▸ Work to complete:
Quote the records that follow in full, leaving the pictures out.

▸ Data records:

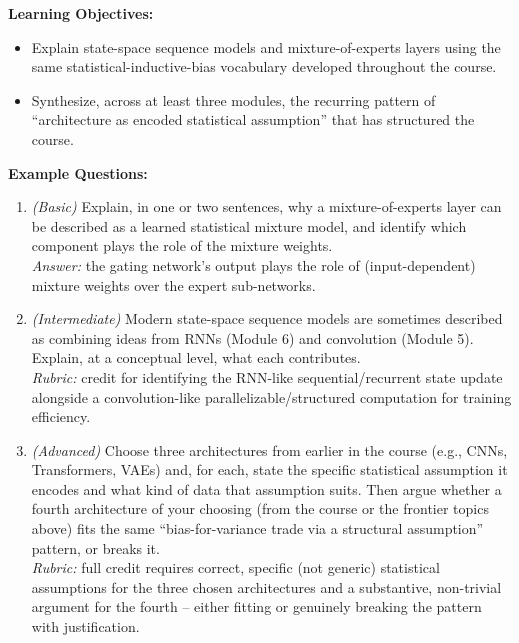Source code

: \documentclass[11pt]{article}
\begin{document}
\textbf{Learning Objectives:}
\begin{itemize}
  \item Explain state-space sequence models and mixture-of-experts layers using the same statistical-inductive-bias vocabulary developed throughout the course.
  \item Synthesize, across at least three modules, the recurring pattern of ``architecture as encoded statistical assumption'' that has structured the course.
\end{itemize}

\textbf{Example Questions:}
\begin{enumerate}
  \item \textit{(Basic)} Explain, in one or two sentences, why a mixture-of-experts layer can be described as a learned statistical mixture model, and identify which component plays the role of the mixture weights. \\
  \textit{Answer:} the gating network's output plays the role of (input-dependent) mixture weights over the expert sub-networks.
  \item \textit{(Intermediate)} Modern state-space sequence models are sometimes described as combining ideas from RNNs (Module 6) and convolution (Module 5). Explain, at a conceptual level, what each contributes. \\
  \textit{Rubric:} credit for identifying the RNN-like sequential/recurrent state update alongside a convolution-like parallelizable/structured computation for training efficiency.
  \item \textit{(Advanced)} Choose three architectures from earlier in the course (e.g., CNNs, Transformers, VAEs) and, for each, state the specific statistical assumption it encodes and what kind of data that assumption suits. Then argue whether a fourth architecture of your choosing (from the course or the frontier topics above) fits the same ``bias-for-variance trade via a structural assumption'' pattern, or breaks it. \\
  \textit{Rubric:} full credit requires correct, specific (not generic) statistical assumptions for the three chosen architectures and a substantive, non-trivial argument for the fourth -- either fitting or genuinely breaking the pattern with justification.
\end{enumerate}
\end{document}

▸ Problem solution:
Source code

: \documentclass[11pt]{article}
\begin{document}
\textbf{Learning Objectives:}
\begin{itemize}
  \item Explain state-space sequence models and mixture-of-experts layers using the same statistical-inductive-bias vocabulary developed throughout the course.
  \item Synthesize, across at least three modules, the recurring pattern of ``architecture as encoded statistical assumption'' that has structured the course.
\end{itemize}

\textbf{Example Questions:}
\begin{enumerate}
  \item \textit{(Basic)} Explain, in one or two sentences, why a mixture-of-experts layer can be described as a learned statistical mixture model, and identify which component plays the role of the mixture weights. \\
  \textit{Answer:} the gating network's output plays the role of (input-dependent) mixture weights over the expert sub-networks.
  \item \textit{(Intermediate)} Modern state-space sequence models are sometimes described as combining ideas from RNNs (Module 6) and convolution (Module 5). Explain, at a conceptual level, what each contributes. \\
  \textit{Rubric:} credit for identifying the RNN-like sequential/recurrent state update alongside a convolution-like parallelizable/structured computation for training efficiency.
  \item \textit{(Advanced)} Choose three architectures from earlier in the course (e.g., CNNs, Transformers, VAEs) and, for each, state the specific statistical assumption it encodes and what kind of data that assumption suits. Then argue whether a fourth architecture of your choosing (from the course or the frontier topics above) fits the same ``bias-for-variance trade via a structural assumption'' pattern, or breaks it. \\
  \textit{Rubric:} full credit requires correct, specific (not generic) statistical assumptions for the three chosen architectures and a substantive, non-trivial argument for the fourth -- either fitting or genuinely breaking the pattern with justification.
\end{enumerate}
\end{document}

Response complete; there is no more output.